## Work instructions:
Within the records, how many lines hold the word "linux"? State that number alone.

Dataset entries
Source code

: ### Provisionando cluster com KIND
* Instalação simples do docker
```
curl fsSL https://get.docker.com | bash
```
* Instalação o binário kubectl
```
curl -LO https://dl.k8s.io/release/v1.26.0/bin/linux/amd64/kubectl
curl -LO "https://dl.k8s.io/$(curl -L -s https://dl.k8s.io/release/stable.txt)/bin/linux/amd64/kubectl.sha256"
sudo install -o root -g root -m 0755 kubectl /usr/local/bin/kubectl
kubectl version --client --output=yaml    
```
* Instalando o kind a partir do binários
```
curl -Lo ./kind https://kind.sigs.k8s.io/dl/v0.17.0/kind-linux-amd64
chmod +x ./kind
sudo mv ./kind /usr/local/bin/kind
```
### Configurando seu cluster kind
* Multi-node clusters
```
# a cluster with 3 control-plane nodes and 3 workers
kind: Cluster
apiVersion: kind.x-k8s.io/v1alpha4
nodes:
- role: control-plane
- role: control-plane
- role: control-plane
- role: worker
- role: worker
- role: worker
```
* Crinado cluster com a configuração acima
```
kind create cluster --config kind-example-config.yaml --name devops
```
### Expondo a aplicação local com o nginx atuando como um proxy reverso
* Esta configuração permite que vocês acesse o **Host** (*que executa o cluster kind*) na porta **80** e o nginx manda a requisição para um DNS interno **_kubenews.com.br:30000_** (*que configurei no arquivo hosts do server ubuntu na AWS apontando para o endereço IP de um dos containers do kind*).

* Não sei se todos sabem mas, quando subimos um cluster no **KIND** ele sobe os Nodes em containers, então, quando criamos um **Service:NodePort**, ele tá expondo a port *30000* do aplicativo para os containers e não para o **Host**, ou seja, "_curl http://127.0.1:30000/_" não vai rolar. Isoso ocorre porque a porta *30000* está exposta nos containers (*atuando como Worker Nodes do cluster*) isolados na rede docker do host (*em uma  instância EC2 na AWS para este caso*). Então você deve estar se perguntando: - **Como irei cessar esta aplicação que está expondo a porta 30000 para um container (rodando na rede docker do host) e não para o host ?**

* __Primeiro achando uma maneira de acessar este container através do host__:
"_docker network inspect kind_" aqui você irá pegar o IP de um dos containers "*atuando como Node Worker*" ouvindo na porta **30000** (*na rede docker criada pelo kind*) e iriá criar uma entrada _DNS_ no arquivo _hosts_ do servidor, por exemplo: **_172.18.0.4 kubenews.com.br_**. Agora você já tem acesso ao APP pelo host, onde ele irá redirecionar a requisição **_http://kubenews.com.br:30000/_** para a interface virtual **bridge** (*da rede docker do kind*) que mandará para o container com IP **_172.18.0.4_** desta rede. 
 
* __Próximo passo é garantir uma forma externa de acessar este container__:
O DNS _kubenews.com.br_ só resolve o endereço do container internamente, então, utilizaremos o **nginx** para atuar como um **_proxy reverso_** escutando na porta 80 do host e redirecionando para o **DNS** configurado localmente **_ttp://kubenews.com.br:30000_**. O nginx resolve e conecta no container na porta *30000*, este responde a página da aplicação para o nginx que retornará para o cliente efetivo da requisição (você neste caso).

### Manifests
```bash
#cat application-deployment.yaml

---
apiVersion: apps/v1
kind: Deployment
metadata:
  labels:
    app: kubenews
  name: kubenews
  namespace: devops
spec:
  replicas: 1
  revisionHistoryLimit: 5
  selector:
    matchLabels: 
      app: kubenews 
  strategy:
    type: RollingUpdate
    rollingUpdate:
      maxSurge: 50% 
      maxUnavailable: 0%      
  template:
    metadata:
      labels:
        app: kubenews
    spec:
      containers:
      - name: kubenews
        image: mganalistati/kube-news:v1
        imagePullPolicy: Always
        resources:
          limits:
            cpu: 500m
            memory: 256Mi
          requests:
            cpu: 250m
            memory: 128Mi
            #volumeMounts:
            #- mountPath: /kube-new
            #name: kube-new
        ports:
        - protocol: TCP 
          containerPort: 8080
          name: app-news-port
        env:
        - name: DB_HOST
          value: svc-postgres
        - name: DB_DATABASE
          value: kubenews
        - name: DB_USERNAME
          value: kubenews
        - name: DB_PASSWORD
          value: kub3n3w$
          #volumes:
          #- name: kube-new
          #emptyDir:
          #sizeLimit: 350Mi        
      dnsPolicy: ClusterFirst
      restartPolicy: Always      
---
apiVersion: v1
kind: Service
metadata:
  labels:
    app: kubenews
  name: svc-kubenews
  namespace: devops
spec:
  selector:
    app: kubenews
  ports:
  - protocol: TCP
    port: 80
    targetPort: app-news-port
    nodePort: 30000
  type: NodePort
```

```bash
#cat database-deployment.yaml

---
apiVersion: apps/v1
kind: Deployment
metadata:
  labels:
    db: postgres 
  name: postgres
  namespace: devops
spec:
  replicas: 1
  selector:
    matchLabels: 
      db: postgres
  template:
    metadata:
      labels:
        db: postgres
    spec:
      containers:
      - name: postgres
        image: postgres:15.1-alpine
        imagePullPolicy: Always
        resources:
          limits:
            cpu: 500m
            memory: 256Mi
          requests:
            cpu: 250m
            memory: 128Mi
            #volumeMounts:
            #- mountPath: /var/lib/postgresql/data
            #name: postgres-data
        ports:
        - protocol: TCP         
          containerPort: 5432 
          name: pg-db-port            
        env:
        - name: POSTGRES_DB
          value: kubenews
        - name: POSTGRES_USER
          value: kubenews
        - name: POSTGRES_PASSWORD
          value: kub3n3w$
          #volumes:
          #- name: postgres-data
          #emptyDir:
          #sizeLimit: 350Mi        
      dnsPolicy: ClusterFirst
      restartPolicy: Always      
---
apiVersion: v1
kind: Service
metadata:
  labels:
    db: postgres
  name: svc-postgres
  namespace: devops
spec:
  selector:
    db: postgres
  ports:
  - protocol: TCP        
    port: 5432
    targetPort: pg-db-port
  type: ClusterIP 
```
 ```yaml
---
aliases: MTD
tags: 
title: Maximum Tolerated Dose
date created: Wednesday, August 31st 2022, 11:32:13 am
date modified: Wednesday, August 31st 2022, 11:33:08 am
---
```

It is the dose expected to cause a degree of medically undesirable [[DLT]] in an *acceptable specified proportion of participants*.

## Task solution:
3